→ **What you are asked to do**: Only the lines from the one containing "No module named" through the end of the entries should be repeated, exactly as they appear, first and last included.

→ **Record set**:

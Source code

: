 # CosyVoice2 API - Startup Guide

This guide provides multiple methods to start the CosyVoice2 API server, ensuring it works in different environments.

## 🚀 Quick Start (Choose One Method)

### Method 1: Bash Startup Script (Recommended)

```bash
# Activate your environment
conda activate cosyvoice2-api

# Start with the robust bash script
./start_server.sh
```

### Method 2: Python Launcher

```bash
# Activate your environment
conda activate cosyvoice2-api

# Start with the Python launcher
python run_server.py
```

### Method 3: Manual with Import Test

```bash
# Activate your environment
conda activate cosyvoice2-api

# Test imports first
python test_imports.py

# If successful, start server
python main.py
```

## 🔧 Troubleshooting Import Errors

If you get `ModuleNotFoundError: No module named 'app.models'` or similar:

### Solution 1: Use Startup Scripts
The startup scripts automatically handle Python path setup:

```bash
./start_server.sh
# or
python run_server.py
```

→ **The answer**:
If you get `ModuleNotFoundError: No module named 'app.models'` or similar:

### Solution 1: Use Startup Scripts
The startup scripts automatically handle Python path setup:

```bash
./start_server.sh
# or
python run_server.py
```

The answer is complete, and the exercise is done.